Exercise description |
Taking each line of the records in turn, count those containing "Hoisting" and report only the number.

Source records
*** Begin section ***
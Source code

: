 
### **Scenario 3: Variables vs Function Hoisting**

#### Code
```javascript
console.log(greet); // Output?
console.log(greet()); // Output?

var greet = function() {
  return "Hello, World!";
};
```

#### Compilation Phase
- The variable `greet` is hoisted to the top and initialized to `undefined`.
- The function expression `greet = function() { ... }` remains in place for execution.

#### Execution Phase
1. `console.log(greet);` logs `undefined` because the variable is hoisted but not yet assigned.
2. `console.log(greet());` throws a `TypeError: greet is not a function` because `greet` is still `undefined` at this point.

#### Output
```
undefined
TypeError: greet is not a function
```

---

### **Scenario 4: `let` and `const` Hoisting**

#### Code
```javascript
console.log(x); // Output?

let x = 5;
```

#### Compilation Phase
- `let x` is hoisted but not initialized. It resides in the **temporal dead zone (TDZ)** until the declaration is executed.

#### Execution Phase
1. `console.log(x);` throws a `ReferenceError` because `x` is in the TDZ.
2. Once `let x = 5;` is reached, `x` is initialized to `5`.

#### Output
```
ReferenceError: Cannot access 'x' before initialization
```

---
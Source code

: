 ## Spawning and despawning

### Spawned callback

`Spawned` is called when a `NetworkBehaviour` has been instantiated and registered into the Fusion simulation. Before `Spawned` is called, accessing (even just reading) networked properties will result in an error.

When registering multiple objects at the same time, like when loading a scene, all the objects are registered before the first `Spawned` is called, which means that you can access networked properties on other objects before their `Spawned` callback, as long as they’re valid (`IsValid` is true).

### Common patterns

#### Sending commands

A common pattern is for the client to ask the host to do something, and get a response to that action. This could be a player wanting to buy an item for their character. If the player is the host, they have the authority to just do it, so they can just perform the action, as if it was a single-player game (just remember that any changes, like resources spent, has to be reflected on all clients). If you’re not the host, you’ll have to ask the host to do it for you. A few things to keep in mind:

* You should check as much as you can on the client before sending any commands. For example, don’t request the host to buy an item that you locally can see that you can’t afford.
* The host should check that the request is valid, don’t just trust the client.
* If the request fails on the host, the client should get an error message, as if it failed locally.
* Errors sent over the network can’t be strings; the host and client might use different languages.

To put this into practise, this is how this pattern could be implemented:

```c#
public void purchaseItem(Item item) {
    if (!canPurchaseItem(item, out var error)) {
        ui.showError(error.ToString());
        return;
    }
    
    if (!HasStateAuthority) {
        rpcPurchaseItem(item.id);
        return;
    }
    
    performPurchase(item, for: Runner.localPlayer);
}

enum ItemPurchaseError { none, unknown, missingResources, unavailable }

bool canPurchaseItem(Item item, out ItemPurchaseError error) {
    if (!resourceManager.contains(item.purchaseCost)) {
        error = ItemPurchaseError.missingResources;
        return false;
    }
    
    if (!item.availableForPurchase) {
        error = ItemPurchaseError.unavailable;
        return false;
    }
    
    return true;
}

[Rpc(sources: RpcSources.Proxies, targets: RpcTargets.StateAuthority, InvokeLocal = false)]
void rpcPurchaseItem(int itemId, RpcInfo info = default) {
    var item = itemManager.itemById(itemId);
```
*** End section ***
*** Begin section ***
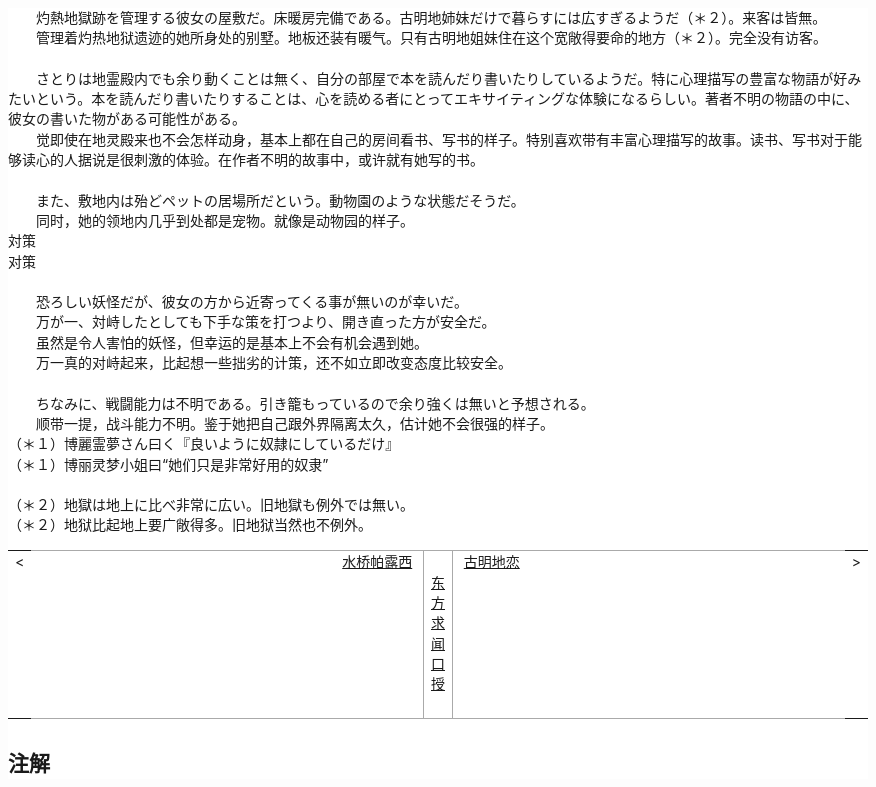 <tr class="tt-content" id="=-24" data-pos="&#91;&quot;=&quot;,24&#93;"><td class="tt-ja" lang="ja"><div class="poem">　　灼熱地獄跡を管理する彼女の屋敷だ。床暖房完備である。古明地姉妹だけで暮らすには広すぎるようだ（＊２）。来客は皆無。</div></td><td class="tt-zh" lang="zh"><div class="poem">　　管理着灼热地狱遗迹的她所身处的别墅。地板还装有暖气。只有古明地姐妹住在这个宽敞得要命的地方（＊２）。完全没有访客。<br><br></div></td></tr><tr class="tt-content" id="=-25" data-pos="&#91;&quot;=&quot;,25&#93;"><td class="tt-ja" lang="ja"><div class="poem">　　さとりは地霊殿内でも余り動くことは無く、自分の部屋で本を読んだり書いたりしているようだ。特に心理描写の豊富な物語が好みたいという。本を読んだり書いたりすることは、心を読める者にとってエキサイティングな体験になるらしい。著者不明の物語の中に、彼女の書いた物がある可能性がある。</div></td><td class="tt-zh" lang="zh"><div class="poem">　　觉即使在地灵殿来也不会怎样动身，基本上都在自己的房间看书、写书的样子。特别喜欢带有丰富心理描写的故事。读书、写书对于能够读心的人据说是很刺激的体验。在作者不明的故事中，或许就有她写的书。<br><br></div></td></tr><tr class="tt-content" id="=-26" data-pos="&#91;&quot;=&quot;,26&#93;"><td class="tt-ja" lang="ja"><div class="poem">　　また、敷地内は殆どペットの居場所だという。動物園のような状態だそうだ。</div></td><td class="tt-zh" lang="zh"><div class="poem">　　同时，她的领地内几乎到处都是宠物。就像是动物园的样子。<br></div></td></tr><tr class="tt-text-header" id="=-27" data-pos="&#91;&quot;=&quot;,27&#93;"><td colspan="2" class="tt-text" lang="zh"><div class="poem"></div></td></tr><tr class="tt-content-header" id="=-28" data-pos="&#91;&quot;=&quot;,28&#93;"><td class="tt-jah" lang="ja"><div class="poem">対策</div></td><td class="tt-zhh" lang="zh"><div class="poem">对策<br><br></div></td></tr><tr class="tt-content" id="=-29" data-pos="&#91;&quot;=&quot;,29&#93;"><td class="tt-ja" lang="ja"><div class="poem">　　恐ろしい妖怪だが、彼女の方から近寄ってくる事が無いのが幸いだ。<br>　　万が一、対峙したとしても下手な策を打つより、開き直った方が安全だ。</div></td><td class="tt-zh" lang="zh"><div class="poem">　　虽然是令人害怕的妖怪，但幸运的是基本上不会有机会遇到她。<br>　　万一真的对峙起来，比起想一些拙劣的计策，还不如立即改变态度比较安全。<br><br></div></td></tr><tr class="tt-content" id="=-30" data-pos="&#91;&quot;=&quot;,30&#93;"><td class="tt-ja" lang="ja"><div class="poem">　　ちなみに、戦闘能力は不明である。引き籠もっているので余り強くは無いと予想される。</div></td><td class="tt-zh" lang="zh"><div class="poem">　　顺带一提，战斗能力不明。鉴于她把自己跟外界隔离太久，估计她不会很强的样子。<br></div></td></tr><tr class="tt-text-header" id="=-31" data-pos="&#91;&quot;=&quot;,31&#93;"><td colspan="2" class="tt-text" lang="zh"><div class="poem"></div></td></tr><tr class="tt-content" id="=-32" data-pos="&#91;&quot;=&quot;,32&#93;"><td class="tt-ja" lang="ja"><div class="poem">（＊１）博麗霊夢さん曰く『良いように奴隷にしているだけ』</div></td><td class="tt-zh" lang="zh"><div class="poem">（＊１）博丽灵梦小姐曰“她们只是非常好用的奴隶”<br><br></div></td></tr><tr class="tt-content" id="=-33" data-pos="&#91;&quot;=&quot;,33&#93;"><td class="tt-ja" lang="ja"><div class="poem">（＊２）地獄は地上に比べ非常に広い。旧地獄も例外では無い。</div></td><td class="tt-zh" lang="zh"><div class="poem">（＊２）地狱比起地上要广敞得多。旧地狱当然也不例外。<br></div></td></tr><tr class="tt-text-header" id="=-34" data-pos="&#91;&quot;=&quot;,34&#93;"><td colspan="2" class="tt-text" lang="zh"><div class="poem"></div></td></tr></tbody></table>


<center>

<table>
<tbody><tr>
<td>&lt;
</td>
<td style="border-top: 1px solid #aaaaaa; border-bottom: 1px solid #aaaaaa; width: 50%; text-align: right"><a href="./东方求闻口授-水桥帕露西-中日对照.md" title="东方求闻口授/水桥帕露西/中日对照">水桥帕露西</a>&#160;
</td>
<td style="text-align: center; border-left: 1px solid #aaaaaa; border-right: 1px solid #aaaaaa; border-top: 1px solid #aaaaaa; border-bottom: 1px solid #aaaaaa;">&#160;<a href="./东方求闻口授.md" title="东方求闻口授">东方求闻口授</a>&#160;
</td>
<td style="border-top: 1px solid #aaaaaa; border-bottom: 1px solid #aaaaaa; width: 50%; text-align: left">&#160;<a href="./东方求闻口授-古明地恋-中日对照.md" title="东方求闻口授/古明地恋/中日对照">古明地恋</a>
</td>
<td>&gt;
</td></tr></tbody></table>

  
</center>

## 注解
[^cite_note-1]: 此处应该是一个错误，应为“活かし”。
*** End section ***
Written solution |
2